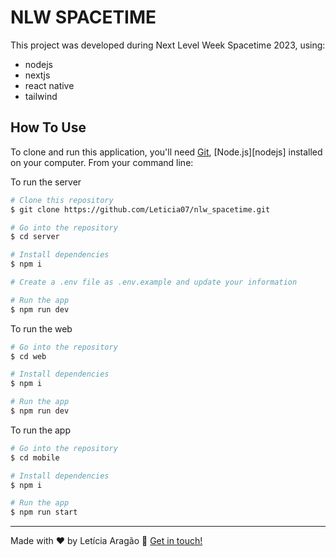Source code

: # NLW SPACETIME

This project was developed during Next Level Week Spacetime 2023, using:
- nodejs
- nextjs
- react native
- tailwind

## How To Use

To clone and run this application, you'll need [Git](https://git-scm.com), [Node.js][nodejs] installed on your computer. From your command line:

To run the server

```bash
# Clone this repository
$ git clone https://github.com/Leticia07/nlw_spacetime.git

# Go into the repository
$ cd server

# Install dependencies
$ npm i

# Create a .env file as .env.example and update your information

# Run the app
$ npm run dev
```

To run the web

```bash
# Go into the repository
$ cd web

# Install dependencies
$ npm i

# Run the app
$ npm run dev
```

To run the app

```bash
# Go into the repository
$ cd mobile

# Install dependencies
$ npm i

# Run the app
$ npm run start
```

---
Made with ♥ by Letícia Aragão :wave: [Get in touch!](https://www.linkedin.com/in/leticiaaragao/)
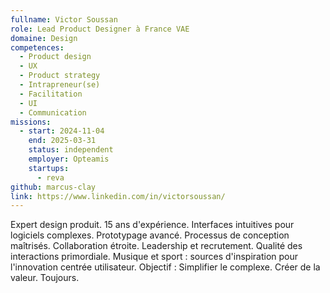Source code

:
 ```yaml
---
fullname: Victor Soussan
role: Lead Product Designer à France VAE
domaine: Design
competences:
  - Product design
  - UX
  - Product strategy
  - Intrapreneur(se)
  - Facilitation
  - UI
  - Communication
missions:
  - start: 2024-11-04
    end: 2025-03-31
    status: independent
    employer: Opteamis
    startups:
      - reva
github: marcus-clay
link: https://www.linkedin.com/in/victorsoussan/
---
```

Expert design produit. 15 ans d'expérience. Interfaces intuitives pour logiciels complexes. Prototypage avancé. Processus de conception maîtrisés. Collaboration étroite. Leadership et recrutement. Qualité des interactions primordiale. Musique et sport : sources d'inspiration pour l'innovation centrée utilisateur. Objectif : Simplifier le complexe. Créer de la valeur. Toujours.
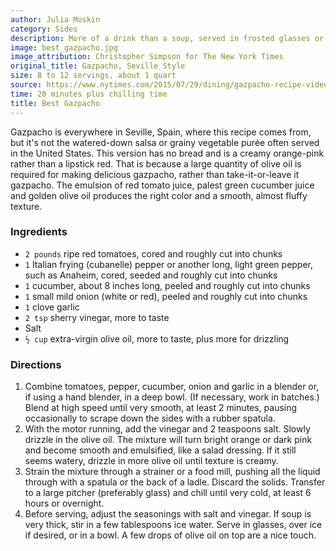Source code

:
 ```yaml
---
author: Julia Moskin
category: Sides
description: More of a drink than a soup, served in frosted glasses or chilled tumblers, gazpacho is perfect when it is too hot to eat but you need cold, salt and lunch all at the same time.
image: best_gazpacho.jpg
image_attribution: Christopher Simpson for The New York Times
original_title: Gazpacho, Seville Style
size: 8 to 12 servings, about 1 quart
source: https://www.nytimes.com/2015/07/29/dining/gazpacho-recipe-video.html
time: 20 minutes plus chilling time
title: Best Gazpacho
---
```


Gazpacho is everywhere in Seville, Spain, where this recipe
comes from, but it's not the watered-down salsa or grainy vegetable purée often
served in the United States. This version has no bread and is a creamy orange-pink
rather than a lipstick red. That is because a large quantity of olive oil is required
for making delicious gazpacho, rather than take-it-or-leave it gazpacho. The emulsion
of red tomato juice, palest green cucumber juice and golden olive oil produces
the right color and a smooth, almost fluffy texture.

### Ingredients

* `2 pounds` ripe red tomatoes, cored and roughly cut into chunks
* `1` Italian frying (cubanelle) pepper or another long, light green pepper, such as Anaheim, cored, seeded and roughly cut into chunks
* `1` cucumber, about 8 inches long, peeled and roughly cut into chunks
* `1` small mild onion (white or red), peeled and roughly cut into chunks
* `1` clove garlic
* `2 tsp` sherry vinegar, more to taste
* Salt
* `½ cup` extra-virgin olive oil, more to taste, plus more for drizzling

### Directions

1. Combine tomatoes, pepper, cucumber, onion and garlic in a blender or, if using a hand blender, in a deep bowl. (If necessary, work in batches.) Blend at high speed until very smooth, at least 2 minutes, pausing occasionally to scrape down the sides with a rubber spatula.
2. With the motor running, add the vinegar and 2 teaspoons salt. Slowly drizzle in the olive oil. The mixture will turn bright orange or dark pink and become smooth and emulsified, like a salad dressing. If it still seems watery, drizzle in more olive oil until texture is creamy.
3. Strain the mixture through a strainer or a food mill, pushing all the liquid through with a spatula or the back of a ladle. Discard the solids. Transfer to a large pitcher (preferably glass) and chill until very cold, at least 6 hours or overnight.
4. Before serving, adjust the seasonings with salt and vinegar. If soup is very thick, stir in a few tablespoons ice water. Serve in glasses, over ice if desired, or in a bowl. A few drops of olive oil on top are a nice touch.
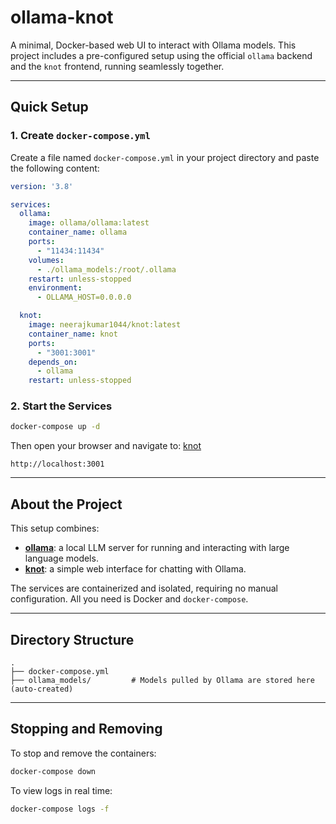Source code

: # ollama-knot

A minimal, Docker-based web UI to interact with Ollama models.
This project includes a pre-configured setup using the official `ollama` backend and the `knot` frontend, running seamlessly together.

---

## Quick Setup

### 1. Create `docker-compose.yml`

Create a file named `docker-compose.yml` in your project directory and paste the following content:

```yaml
version: '3.8'

services:
  ollama:
    image: ollama/ollama:latest
    container_name: ollama
    ports:
      - "11434:11434"
    volumes:
      - ./ollama_models:/root/.ollama
    restart: unless-stopped
    environment:
      - OLLAMA_HOST=0.0.0.0

  knot:
    image: neerajkumar1044/knot:latest
    container_name: knot
    ports:
      - "3001:3001"
    depends_on:
      - ollama
    restart: unless-stopped
```

### 2. Start the Services

```bash
docker-compose up -d
```

Then open your browser and navigate to: [knot](http://localhost:3001)

```
http://localhost:3001
```

---

## About the Project

This setup combines:

* **[ollama](https://ollama.com/)**: a local LLM server for running and interacting with large language models.
* **[knot](https://hub.docker.com/r/neerajkumar1044/knot)**: a simple web interface for chatting with Ollama.

The services are containerized and isolated, requiring no manual configuration. All you need is Docker and `docker-compose`.

---

## Directory Structure

```
.
├── docker-compose.yml
├── ollama_models/         # Models pulled by Ollama are stored here (auto-created)
```

---

## Stopping and Removing

To stop and remove the containers:

```bash
docker-compose down
```

To view logs in real time:

```bash
docker-compose logs -f
```
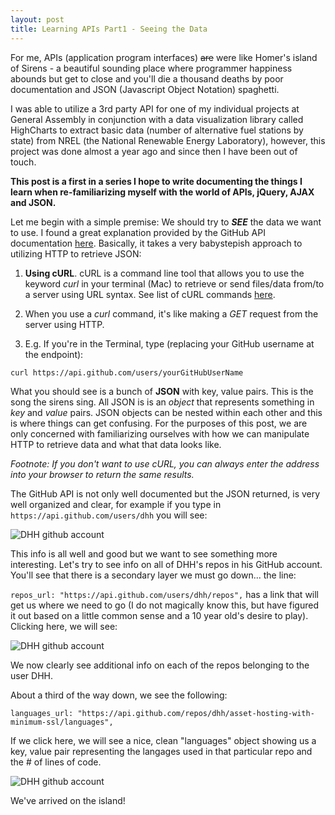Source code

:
```yaml
---
layout: post
title: Learning APIs Part1 - Seeing the Data
---
```


For me, APIs (application program interfaces) ~~are~~ were like Homer's island of Sirens - a beautiful sounding place where programmer happiness abounds but get to close and you'll die a thousand deaths by poor documentation and JSON (Javascript Object Notation) spaghetti. 

I was able to utilize a 3rd party API for one of my individual projects at General Assembly in conjunction with a data visualization library called HighCharts to extract basic data (number of alternative fuel stations by state) from NREL (the National Renewable Energy Laboratory), however, this project was done almost a year ago and since then I have been out of touch.

**This post is a first in a series I hope to write documenting the things I learn when re-familiarizing myself with the world of APIs, jQuery, AJAX and JSON.**

Let me begin with a simple premise: We should try to ***SEE*** the data we want to use. I found a great explanation provided by the GitHub API documentation [here](https://developer.github.com/guides/getting-started/). Basically, it takes a very babystepish approach to utilizing HTTP to retrieve JSON:

1. **Using cURL**. cURL is a command line tool that allows you to use the keyword *curl* in your terminal (Mac) to retrieve or send files/data from/to a server using URL syntax. See list of cURL commands [here](http://curl.haxx.se/docs/manpage.html).

2. When you use a *curl* command, it's like making a *GET* request from the server using HTTP.

3. E.g. If you're in the Terminal, type (replacing your GitHub username at the endpoint):

```curl https://api.github.com/users/yourGitHubUserName```

What you should see is a bunch of **JSON** with key, value pairs. This is the song the sirens sing. All JSON is is an *object* that represents something in *key* and *value* pairs. JSON objects can be nested within each other and this is where things can get confusing. For the purposes of this post, we are only concerned with familiarizing ourselves with how we can manipulate HTTP to retrieve data and what that data looks like.

*Footnote: If you don't want to use cURL, you can always enter the address into your browser to return the same results.*

The GitHub API is not only well documented but the JSON returned, is very well organized and clear, for example if you type in ```https://api.github.com/users/dhh``` you will see:

![DHH github account](/assets/github_json1.png)

This info is all well and good but we want to see something more interesting. Let's try to see info on all of DHH's repos in his GitHub account. You'll see that there is a secondary layer we must go down... the line:

```repos_url: "https://api.github.com/users/dhh/repos",``` has a link that will get us where we need to go (I do not magically know this, but have figured it out based on a little common sense and a 10 year old's desire to play). Clicking here, we will see:

![DHH github account](/assets/github_json2.png)

We now clearly see additional info on each of the repos belonging to the user DHH.

About a third of the way down, we see the following:

```languages_url: "https://api.github.com/repos/dhh/asset-hosting-with-minimum-ssl/languages",```

If we click here, we will see a nice, clean "languages" object showing us a key, value pair representing the langages used in that particular repo and the # of lines of code.

![DHH github account](/assets/github_json3.png)

We've arrived on the island!





 






  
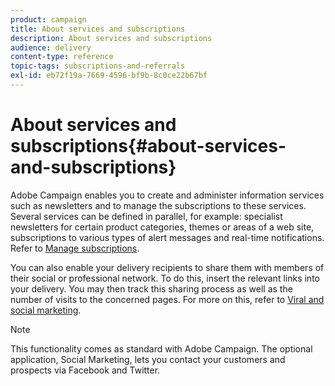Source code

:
 ```yaml
---
product: campaign
title: About services and subscriptions
description: About services and subscriptions
audience: delivery
content-type: reference
topic-tags: subscriptions-and-referrals
exl-id: eb72f19a-7669-4596-bf9b-8c0ce22b67bf
---
```

# About services and subscriptions{#about-services-and-subscriptions}

Adobe Campaign enables you to create and administer information services such as newsletters and to manage the subscriptions to these services. Several services can be defined in parallel, for example: specialist newsletters for certain product categories, themes or areas of a web site, subscriptions to various types of alert messages and real-time notifications. Refer to [Manage subscriptions](../../delivery/using/managing-subscriptions.md).

You can also enable your delivery recipients to share them with members of their social or professional network. To do this, insert the relevant links into your delivery. You may then track this sharing process as well as the number of visits to the concerned pages. For more on this, refer to [Viral and social marketing](../../delivery/using/viral-and-social-marketing.md).

>[!NOTE]
>
>This functionality comes as standard with Adobe Campaign. The optional application, Social Marketing, lets you contact your customers and prospects via Facebook and Twitter.
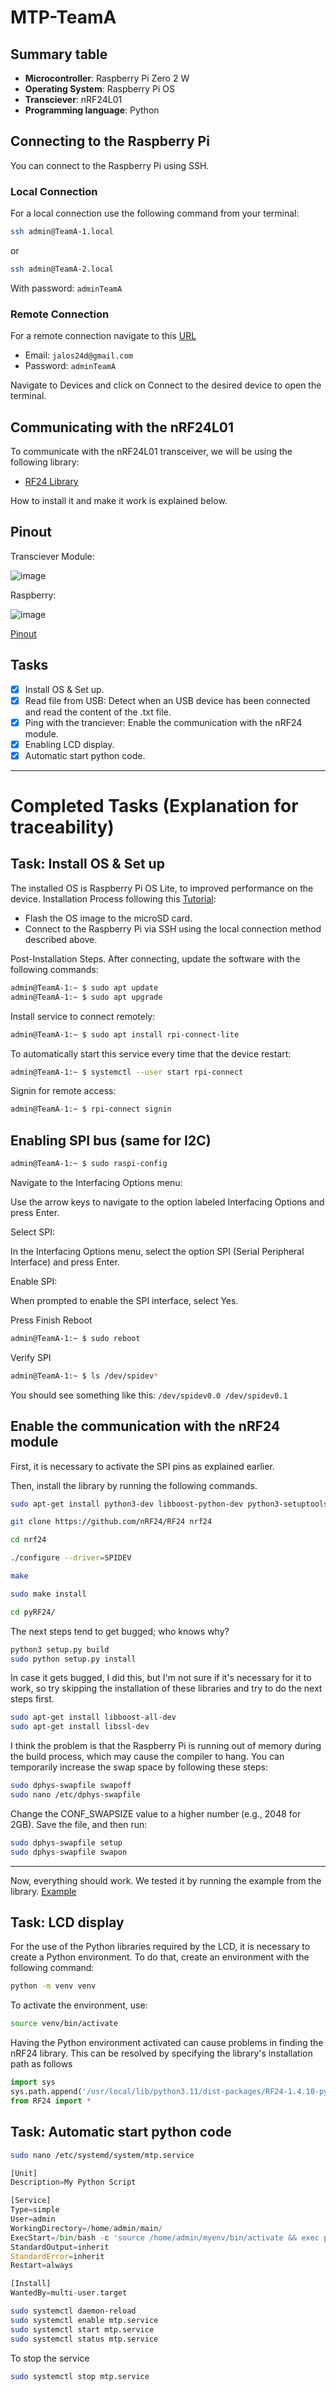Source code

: # MTP-TeamA

## Summary table
- **Microcontroller**: Raspberry Pi Zero 2 W
- **Operating System**: Raspberry Pi OS
- **Transciever**: nRF24L01
- **Programming language**: Python

## Connecting to the Raspberry Pi
You can connect to the Raspberry Pi using SSH.

### Local Connection
For a local connection use the following command from your terminal:
```bash
ssh admin@TeamA-1.local
```
or
```bash
ssh admin@TeamA-2.local
```
With password: `adminTeamA`


### Remote Connection
For a remote connection navigate to this [URL](https://connect.raspberrypi.com/devices)
- Email: `jalos24d@gmail.com`
- Password: `adminTeamA`
  
Navigate to Devices and click on Connect to the desired device to open the terminal.

## Communicating with the nRF24L01
To communicate with the nRF24L01 transceiver, we will be using the following library:
- [RF24 Library](https://github.com/nRF24/RF24)

How to install it and make it work is explained below.

## Pinout 
Transciever Module:

![image](https://github.com/user-attachments/assets/a5ab8d1a-b110-4e0c-92b2-be503d2085ef)


Raspberry:

![image](https://github.com/user-attachments/assets/20f36992-9a35-421e-a23b-d12599f68fc9)


[Pinout](https://pinout.xyz/pinout/3v3_power)


## Tasks
- [x] Install OS & Set up.
- [x] Read file from USB: Detect when an USB device has been connected and read the content of the .txt file.
- [x] Ping with the tranciever: Enable the communication with the nRF24 module.
- [x] Enabling LCD display.
- [x] Automatic start python code.

----
# Completed Tasks (Explanation for traceability)

## Task: Install OS & Set up
The installed OS is Raspberry Pi OS Lite, to improved performance on the device.
Installation Process following this [Tutorial](https://www.youtube.com/watch?v=uG8bX8IdBVs):
- Flash the OS image to the microSD card.
- Connect to the Raspberry Pi via SSH using the local connection method described above.
  
Post-Installation Steps. After connecting, update the software with the following commands:
```bash
admin@TeamA-1:~ $ sudo apt update
admin@TeamA-1:~ $ sudo apt upgrade
```
Install service to connect remotely:
```bash
admin@TeamA-1:~ $ sudo apt install rpi-connect-lite
```
To automatically start this service every time that the device restart:
```bash
admin@TeamA-1:~ $ systemctl --user start rpi-connect
```
Signin for remote access:
```bash
admin@TeamA-1:~ $ rpi-connect signin
```
## Enabling SPI bus (same for I2C)
```bash
admin@TeamA-1:~ $ sudo raspi-config
```
Navigate to the Interfacing Options menu:

Use the arrow keys to navigate to the option labeled Interfacing Options and press Enter.

Select SPI:

In the Interfacing Options menu, select the option SPI (Serial Peripheral Interface) and press Enter.

Enable SPI:

When prompted to enable the SPI interface, select Yes.

Press Finish
Reboot
```bash
admin@TeamA-1:~ $ sudo reboot
```
Verify SPI
```bash
admin@TeamA-1:~ $ ls /dev/spidev*
```
You should see something like this: `/dev/spidev0.0 /dev/spidev0.1`

## Enable the communication with the nRF24 module
First, it is necessary to activate the SPI pins as explained earlier.

Then, install the library by running the following commands.

```bash
sudo apt-get install python3-dev libboost-python-dev python3-setuptools python3-rpi.gpio

git clone https://github.com/nRF24/RF24 nrf24

cd nrf24

./configure --driver=SPIDEV

make

sudo make install

cd pyRF24/
```
The next steps tend to get bugged; who knows why?
```bash
python3 setup.py build
sudo python setup.py install
```
In case it gets bugged, I did this, but I'm not sure if it's necessary for it to work, so try skipping the installation of these libraries and try to do the next steps first.
```bash
sudo apt-get install libboost-all-dev
sudo apt-get install libssl-dev
```
I think the problem is that the Raspberry Pi is running out of memory during the build process, which may cause the compiler to hang. You can temporarily increase the swap space by following these steps:
```bash
sudo dphys-swapfile swapoff
sudo nano /etc/dphys-swapfile
```
Change the CONF_SWAPSIZE value to a higher number (e.g., 2048 for 2GB). Save the file, and then run:
```bash
sudo dphys-swapfile setup
sudo dphys-swapfile swapon
```
----
Now, everything should work. We tested it by running the example from the library. [Example](https://github.com/nRF24/RF24/blob/master/examples_linux/getting_started.py)

## Task: LCD display
For the use of the Python libraries required by the LCD, it is necessary to create a Python environment. To do that, create an environment with the following command:
```bash
python -m venv venv
```
To activate the environment, use:
```bash
source venv/bin/activate
```
Having the Python environment activated can cause problems in finding the nRF24 library. This can be resolved by specifying the library's installation path as follows
```python
import sys
sys.path.append('/usr/local/lib/python3.11/dist-packages/RF24-1.4.10-py3.11-linux-aarch64.egg')
from RF24 import *
```

## Task: Automatic start python code
```bash
sudo nano /etc/systemd/system/mtp.service
```

```python
[Unit]
Description=My Python Script

[Service]
Type=simple
User=admin
WorkingDirectory=/home/admin/main/
ExecStart=/bin/bash -c 'source /home/admin/myenv/bin/activate && exec python3 main.py'
StandardOutput=inherit
StandardError=inherit
Restart=always

[Install]
WantedBy=multi-user.target
```
```bash
sudo systemctl daemon-reload
sudo systemctl enable mtp.service
sudo systemctl start mtp.service
sudo systemctl status mtp.service
```
To stop the service
```bash
sudo systemctl stop mtp.service
```
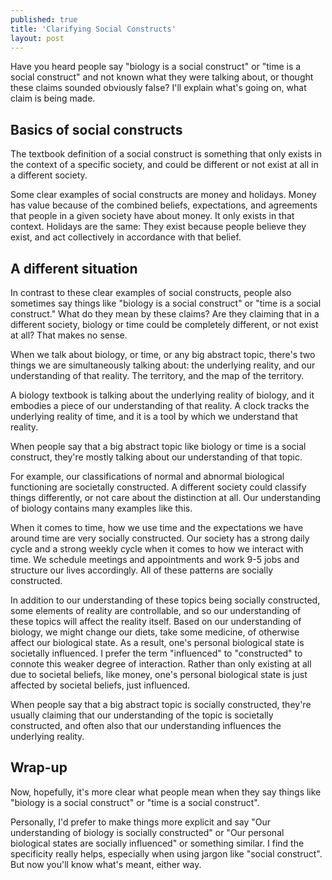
 ```yaml
---
published: true
title: 'Clarifying Social Constructs'
layout: post
---
```


Have you heard people say "biology is a social construct" or "time is a social construct" and not known what they were talking about, or thought these claims sounded obviously false? I'll explain what's going on, what claim is being made.

## Basics of social constructs

The textbook definition of a social construct is something that only exists in the context of a specific society, and could be different or not exist at all in a different society.

Some clear examples of social constructs are money and holidays. Money has value because of the combined beliefs, expectations, and agreements that people in a given society have about money. It only exists in that context. Holidays are the same: They exist because people believe they exist, and act collectively in accordance with that belief.

## A different situation

In contrast to these clear examples of social constructs, people also sometimes say things like "biology is a social construct" or "time is a social construct." What do they mean by these claims? Are they claiming that in a different society, biology or time could be completely different, or not exist at all? That makes no sense.

When we talk about biology, or time, or any big abstract topic, there's two things we are simultaneously talking about: the underlying reality, and our understanding of that reality. The territory, and the map of the territory.

A biology textbook is talking about the underlying reality of biology, and it embodies a piece of our understanding of that reality. A clock tracks the underlying reality of time, and it is a tool by which we understand that reality.

When people say that a big abstract topic like biology or time is a social construct, they're mostly talking about our understanding of that topic.

For example, our classifications of normal and abnormal biological functioning are societally constructed. A different society could classify things differently, or not care about the distinction at all. Our understanding of biology contains many examples like this.

When it comes to time, how we use time and the expectations we have around time are very socially constructed. Our society has a strong daily cycle and a strong weekly cycle when it comes to how we interact with time. We schedule meetings and appointments and work 9-5 jobs and structure our lives accordingly. All of these patterns are socially constructed.

In addition to our understanding of these topics being socially constructed, some elements of reality are controllable, and so our understanding of these topics will affect the reality itself. Based on our understanding of biology, we might change our diets, take some medicine, of otherwise affect our biological state. As a result, one's personal biological state is societally influenced. I prefer the term "influenced" to "constructed" to connote this weaker degree of interaction. Rather than only existing at all due to societal beliefs, like money, one's personal biological state is just affected by societal beliefs, just influenced.

When people say that a big abstract topic is socially constructed, they're usually claiming that our understanding of the topic is societally constructed, and often also that our understanding influences the underlying reality.

## Wrap-up

Now, hopefully, it's more clear what people mean when they say things like "biology is a social construct" or "time is a social construct".

Personally, I'd prefer to make things more explicit and say "Our understanding of biology is socially constructed" or "Our personal biological states are socially influenced" or something similar. I find the specificity really helps, especially when using jargon like "social construct". But now you'll know what's meant, either way.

▸ EXERCISE DIRECTIONS
In the listing above, find each line containing "compose" and copy it.

▸ OUTPUT OF THE TASK
### 1. Create `docker-compose.yml`
Create a file named `docker-compose.yml` in your project directory and paste the following content:
docker-compose up -d
The services are containerized and isolated, requiring no manual configuration. All you need is Docker and `docker-compose`.
├── docker-compose.yml
docker-compose down
docker-compose logs -f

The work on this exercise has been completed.